• Assignment:
Whatever the records say, give every one of them again exactly.
◆ ◆ ◆ ◆
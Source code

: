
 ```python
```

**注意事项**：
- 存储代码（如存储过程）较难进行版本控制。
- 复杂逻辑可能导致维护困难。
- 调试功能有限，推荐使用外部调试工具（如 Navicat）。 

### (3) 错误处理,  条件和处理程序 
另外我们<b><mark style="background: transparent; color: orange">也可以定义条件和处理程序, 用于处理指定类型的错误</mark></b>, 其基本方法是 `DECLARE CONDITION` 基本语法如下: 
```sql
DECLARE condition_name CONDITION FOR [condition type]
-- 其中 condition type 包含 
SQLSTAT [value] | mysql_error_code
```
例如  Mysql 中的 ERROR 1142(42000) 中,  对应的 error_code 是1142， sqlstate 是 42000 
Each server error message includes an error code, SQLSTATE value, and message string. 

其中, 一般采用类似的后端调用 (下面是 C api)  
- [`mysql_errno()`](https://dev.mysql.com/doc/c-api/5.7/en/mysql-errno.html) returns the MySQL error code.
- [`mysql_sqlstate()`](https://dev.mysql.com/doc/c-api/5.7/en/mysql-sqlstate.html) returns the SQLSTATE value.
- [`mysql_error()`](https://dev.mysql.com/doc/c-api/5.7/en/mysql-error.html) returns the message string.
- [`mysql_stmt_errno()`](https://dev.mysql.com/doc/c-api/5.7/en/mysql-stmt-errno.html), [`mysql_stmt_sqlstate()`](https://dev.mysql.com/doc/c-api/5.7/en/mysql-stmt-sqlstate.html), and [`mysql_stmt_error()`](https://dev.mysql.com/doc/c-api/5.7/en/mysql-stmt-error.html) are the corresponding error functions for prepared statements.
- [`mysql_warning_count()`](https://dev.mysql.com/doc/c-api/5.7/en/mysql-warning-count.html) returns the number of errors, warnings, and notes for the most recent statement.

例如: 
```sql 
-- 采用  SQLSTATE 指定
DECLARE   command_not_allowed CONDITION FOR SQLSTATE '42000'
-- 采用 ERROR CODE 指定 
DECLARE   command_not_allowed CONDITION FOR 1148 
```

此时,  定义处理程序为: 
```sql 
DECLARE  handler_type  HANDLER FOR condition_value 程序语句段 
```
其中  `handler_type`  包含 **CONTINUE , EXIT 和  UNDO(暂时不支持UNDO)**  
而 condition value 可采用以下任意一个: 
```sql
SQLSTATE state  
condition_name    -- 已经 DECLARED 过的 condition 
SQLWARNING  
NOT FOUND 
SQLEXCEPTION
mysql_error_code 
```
◆ ◆ ◆ ◆
• Task output:
Source code

:
 ```python
```

**注意事项**：
- 存储代码（如存储过程）较难进行版本控制。
- 复杂逻辑可能导致维护困难。
- 调试功能有限，推荐使用外部调试工具（如 Navicat）。 

### (3) 错误处理,  条件和处理程序 
另外我们<b><mark style="background: transparent; color: orange">也可以定义条件和处理程序, 用于处理指定类型的错误</mark></b>, 其基本方法是 `DECLARE CONDITION` 基本语法如下: 
```sql
DECLARE condition_name CONDITION FOR [condition type]
-- 其中 condition type 包含 
SQLSTAT [value] | mysql_error_code
```
例如  Mysql 中的 ERROR 1142(42000) 中,  对应的 error_code 是1142， sqlstate 是 42000 
Each server error message includes an error code, SQLSTATE value, and message string. 

其中, 一般采用类似的后端调用 (下面是 C api)  
- [`mysql_errno()`](https://dev.mysql.com/doc/c-api/5.7/en/mysql-errno.html) returns the MySQL error code.
- [`mysql_sqlstate()`](https://dev.mysql.com/doc/c-api/5.7/en/mysql-sqlstate.html) returns the SQLSTATE value.
- [`mysql_error()`](https://dev.mysql.com/doc/c-api/5.7/en/mysql-error.html) returns the message string.
- [`mysql_stmt_errno()`](https://dev.mysql.com/doc/c-api/5.7/en/mysql-stmt-errno.html), [`mysql_stmt_sqlstate()`](https://dev.mysql.com/doc/c-api/5.7/en/mysql-stmt-sqlstate.html), and [`mysql_stmt_error()`](https://dev.mysql.com/doc/c-api/5.7/en/mysql-stmt-error.html) are the corresponding error functions for prepared statements.
- [`mysql_warning_count()`](https://dev.mysql.com/doc/c-api/5.7/en/mysql-warning-count.html) returns the number of errors, warnings, and notes for the most recent statement.

例如: 
```sql 
-- 采用  SQLSTATE 指定
DECLARE   command_not_allowed CONDITION FOR SQLSTATE '42000'
-- 采用 ERROR CODE 指定 
DECLARE   command_not_allowed CONDITION FOR 1148 
```

此时,  定义处理程序为: 
```sql 
DECLARE  handler_type  HANDLER FOR condition_value 程序语句段 
```
其中  `handler_type`  包含 **CONTINUE , EXIT 和  UNDO(暂时不支持UNDO)**  
而 condition value 可采用以下任意一个: 
```sql
SQLSTATE state  
condition_name    -- 已经 DECLARED 过的 condition 
SQLWARNING  
NOT FOUND 
SQLEXCEPTION
mysql_error_code 
```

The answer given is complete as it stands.